Weeping for the Willow

     The unofficial end of summer is upon us. It's Labor Day weekend and I'm sad. I'm okay with the change of season. I'm sad because my old friend, a large weeping willow tree in a neighboring yard, is gone. 
     Sadly, the tree succumbed to a storm a couple of months ago. Its tall, stately body fell as gracefully as it could, held by the smaller trees around it so as not to crash on a nearby roof. 
     I weep for my old friend, the willow, because it faithfully provided me with signs of the changing seasons. It was particularly hopeful in early spring. The willow, with its lush, curving branches, would be the first to wear that subtle yellow-green shade. I counted on it to show me that spring was coming, even during a late winter snowstorm. 

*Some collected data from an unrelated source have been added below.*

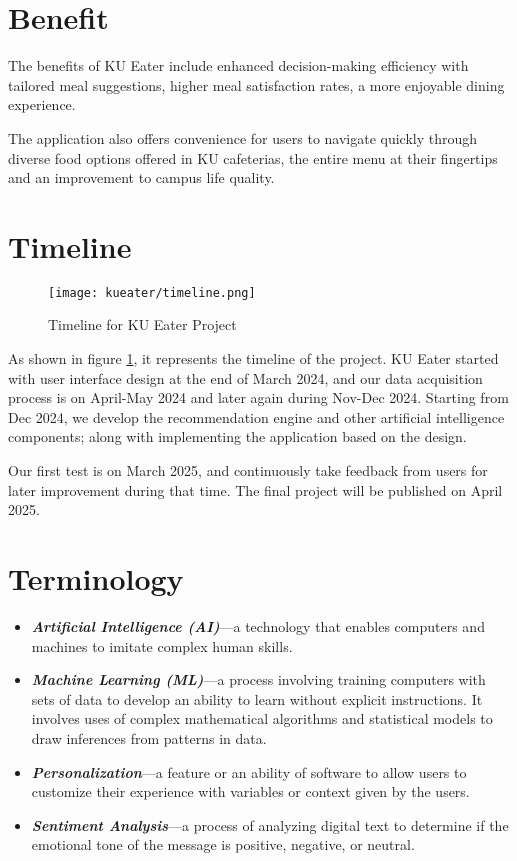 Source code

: \newpage

\section{Benefit}
\label{section:benefit}

The benefits of KU Eater include enhanced decision-making efficiency with tailored meal suggestions,
higher meal satisfaction rates, a more enjoyable dining experience.

The application also offers convenience for users to navigate quickly through diverse food options offered in KU cafeterias,
the entire menu at their fingertips and an improvement to campus life quality.

\section{Timeline}
\label{section:timeline}

\begin{figure}[h!]
    \centering
    \texttt{[image: kueater/timeline.png]}
    \caption{Timeline for KU Eater Project}
    \label{fig:timeline}
\end{figure}

As shown in figure \ref{fig:timeline}, it represents the timeline of the project.
KU Eater started with user interface design at the end of March 2024, and our data acquisition process is on April-May 2024 and later again during Nov-Dec 2024.
Starting from Dec 2024, we develop the recommendation engine and other artificial intelligence components;
along with implementing the application based on the design.

Our first test is on March 2025, and continuously take feedback from users for later improvement during that time.
The final project will be published on April 2025.

\section{Terminology}
\label{section:terminology}

\begin{itemize}[leftmargin=40pt]
    \item \textbf{\textit{Artificial Intelligence (AI)}}---a technology that enables computers and machines to imitate complex human skills.
    \item \textbf{\textit{Machine Learning (ML)}}---a process involving training computers with sets of data to develop an ability to learn without explicit instructions. It involves uses of complex mathematical algorithms and statistical models to draw inferences from patterns in data.
    \item \textbf{\textit{Personalization}}---a feature or an ability of software to allow users to customize their experience with variables or context given by the users.
    \item \textbf{\textit{Sentiment Analysis}}---a process of analyzing digital text to determine if the emotional tone of the message is positive, negative, or neutral.
\end{itemize}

     We had three large weeping willow trees in our yard when I was growing up. They were messy, with shedding limbs and leaves at inopportune times, but I loved them anyway. There was a grace to those willows. I loved to watch them sway in the breeze, their tender branches moving as if they were dancing. I wanted to call my family's rural property The Willows out of respect to our three lovely trees. I also liked the name because I was just becoming familiar with British cozy murder mysteries and all of the rural estates had names like The Willows.
     Always practical, our willows provided wonderful shade on hot days. Their expansive canopies with long curving branches made for cool, comforting umbrellas under which to sit during our pre-central air conditioning years. 
     They also fed my imagination and became props for my little-girl whims. On one childhood play day, their slender branches were easily snapped off to become long tails when a friend and I decided we wanted to pretend we were horses.
     As I gaze at the landscape today, the trees are still lush, green, and full, but there is a gap that will never be filled in the same way now that the large and lovely weeping willow is gone. I'll have other ways to identify the change of seasons, but the willow will no longer be there in its subtle, stately beauty to reassure me that spring is coming.